#Check out : #Israel is a #democracy, perhaps in the way that all our so-called democracies evolve, more #authoritarian, more #oppressive, more #oligarchic, more #differential and #unequal - anyway #Israel is an #occidental #invention
« The next morning I left the festival and made my way from Ramallah to Jerusalem. I had to wait an extra hour or so for a taxi with the right color license plate, yellow, and so be allowed to cross through a checkpoint in Israel’s wall and onto the road to Jerusalem on the other side. I made small talk with my driver, then retreated back into my thoughts of the journey so far. It was my sixth day in Palestine, but I felt like I had been here for months. The days were filled with tours, the nights with talks—even the meals felt like seminars. Some of this is just being abroad somewhere far from home. But most of it was the specificity of this place—how much it seemed to embody the West and its contradictions, its claims of democracy, its foundations in exploitation. Of all the worlds I have ever explored, I don’t think any shone so bright, so intense, so immediately as Palestine.
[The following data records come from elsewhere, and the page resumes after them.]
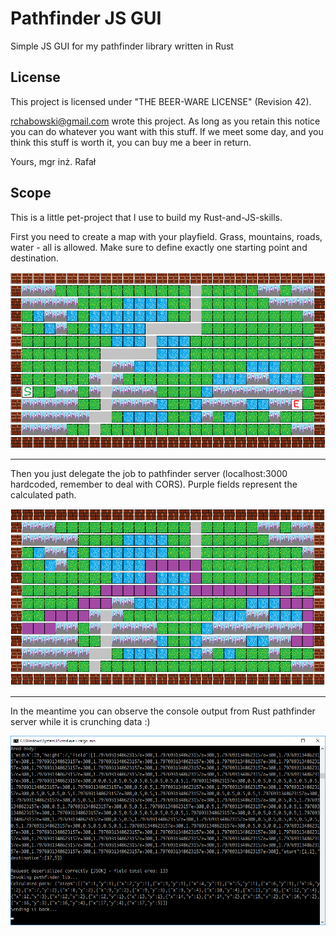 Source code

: # Pathfinder JS GUI
Simple JS GUI for my pathfinder library written in Rust

## License
This project is licensed under "THE BEER-WARE LICENSE" (Revision 42).

<rchabowski@gmail.com> wrote this project. As long as you retain this notice you
can do whatever you want with this stuff. If we meet some day, and you think
this stuff is worth it, you can buy me a beer in return.

Yours,
mgr inż. Rafał

## Scope
This is a little pet-project that I use to build my Rust-and-JS-skills.

First you need to create a map with your playfield. Grass, mountains, roads, water - all is allowed. Make sure to define exactly one starting point and destination.

![Before calculation](https://github.com/mgr-inz-rafal/pathfinder-js-gui/blob/master/images/step01.png?raw=true)

<hr/>
Then you just delegate the job to pathfinder server (localhost:3000 hardcoded, remember to deal with CORS). Purple fields represent the calculated path.

![After calculation](https://github.com/mgr-inz-rafal/pathfinder-js-gui/blob/master/images/step02.png?raw=true)

<hr/>
In the meantime you can observe the console output from Rust pathfinder server while it is crunching data :)

![Crunching data](https://github.com/mgr-inz-rafal/pathfinder-js-gui/blob/master/images/crunching.png?raw=true)
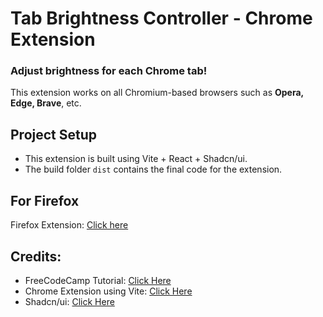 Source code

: # Tab Brightness Controller - Chrome Extension

### Adjust brightness for each Chrome tab!
This extension works on all Chromium-based browsers such as **Opera, Edge, Brave**, etc.

## Project Setup

- This extension is built using Vite + React + Shadcn/ui.
- The build folder `dist` contains the final code for the extension.

## For Firefox
Firefox Extension: [Click here](https://addons.mozilla.org/en-US/firefox/addon/brightnessslider/#:~:text=Shortcut%3A%20ctrl%2Bshift%2BL,escape%20to%20hide%20the%20slider)

## Credits:
- FreeCodeCamp Tutorial: [Click Here](https://youtu.be/0n809nd4Zu4)
- Chrome Extension using Vite: [Click Here](https://www.youtube.com/watch?v=GGi7Brsf7js)
- Shadcn/ui: [Click Here](https://ui.shadcn.com/)
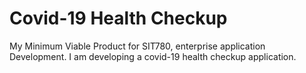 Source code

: # Covid-19 Health Checkup
My Minimum Viable Product for SIT780, enterprise application Development. I am developing a covid-19 health checkup application. 
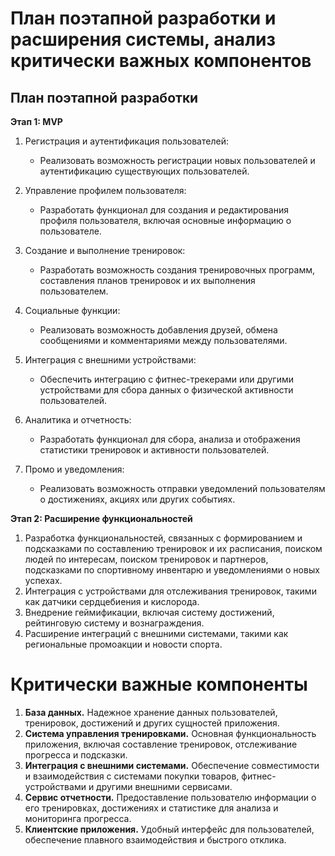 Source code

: # План поэтапной разработки и расширения системы, анализ критически важных компонентов

## План поэтапной разработки
**Этап 1: MVP**

1. Регистрация и аутентификация пользователей:
   - Реализовать возможность регистрации новых пользователей и аутентификацию существующих пользователей.

2. Управление профилем пользователя:
   - Разработать функционал для создания и редактирования профиля пользователя, включая основные информацию о пользователе.

3. Создание и выполнение тренировок:
   - Разработать возможность создания тренировочных программ, составления планов тренировок и их выполнения пользователем.

4. Социальные функции:
   - Реализовать возможность добавления друзей, обмена сообщениями и комментариями между пользователями.

5. Интеграция с внешними устройствами:
   - Обеспечить интеграцию с фитнес-трекерами или другими устройствами для сбора данных о физической активности пользователей.

6. Аналитика и отчетность:
   - Разработать функционал для сбора, анализа и отображения статистики тренировок и активности пользователей.

7. Промо и уведомления:
   - Реализовать возможность отправки уведомлений пользователям о достижениях, акциях или других событиях.

**Этап 2: Расширение функциональностей**
1. Разработка функциональностей, связанных с формированием и подсказками по составлению тренировок и их расписания, поиском людей по интересам, поиском тренировок и партнеров, подсказками по спортивному инвентарю и уведомлениями о новых успехах.
2. Интеграция с устройствами для отслеживания тренировок, такими как датчики сердцебиения и кислорода.
3. Внедрение геймификации, включая систему достижений, рейтинговую систему и вознаграждения.
4. Расширение интеграций с внешними системами, такими как региональные промоакции и новости спорта.

# Критически важные компоненты
1. **База данных.** Надежное хранение данных пользователей, тренировок, достижений и других сущностей приложения.
2. **Система управления тренировками.** Основная функциональность приложения, включая составление тренировок, отслеживание прогресса и подсказки.
3. **Интеграция с внешними системами.** Обеспечение совместимости и взаимодействия с системами покупки товаров, фитнес-устройствами и другими внешними сервисами.
4. **Сервис отчетности.** Предоставление пользователю информации о его тренировках, достижениях и статистике для анализа и мониторинга прогресса.
5. **Клиентские приложения.** Удобный интерфейс для пользователей, обеспечение плавного взаимодействия и быстрого отклика.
But when the light cleared I had new eyes, and I could see my own words in new ways—and the words from which they were derived—the stories, columns, speeches, and talks presented by “willing intellectuals.” So much seemed obvious. I now noted a symmetry in the bromides—that those who claimed Israel as the only democracy in the Middle East were just as likely to claim that America was the oldest democracy in the world. And both claims relied on excluding whole swaths of the population living under the rule of the state. Riding in that taxi toward Jerusalem, the truth of this struck me as undeniable. I’d spent most of my time in the Occupied Territories, a world of minority rule. But even in the state proper, caste reigned. Palestinians living in Israel have shorter lives, are poorer, and live in more violent neighborhoods. Certain neighborhoods in Israel are allowed to discriminate legally against Palestinian citizens by setting “admission committees.” The committees, operating in 41 percent of all Israeli localities, are free to bar anyone lacking “social suitability” or “compatibility with the social and cultural fabric.” Openly racist appeals are the norm, as when Benjamin Netanyahu warned in 2015 that “the right-wing government is in danger. Arab voters are heading to the polling stations in droves.” For all my talk of being fooled by the language of “Jewish democracy,” it had been right there the whole time. The phrase means what it says—a democracy for the Jewish people and the Jewish people alone. »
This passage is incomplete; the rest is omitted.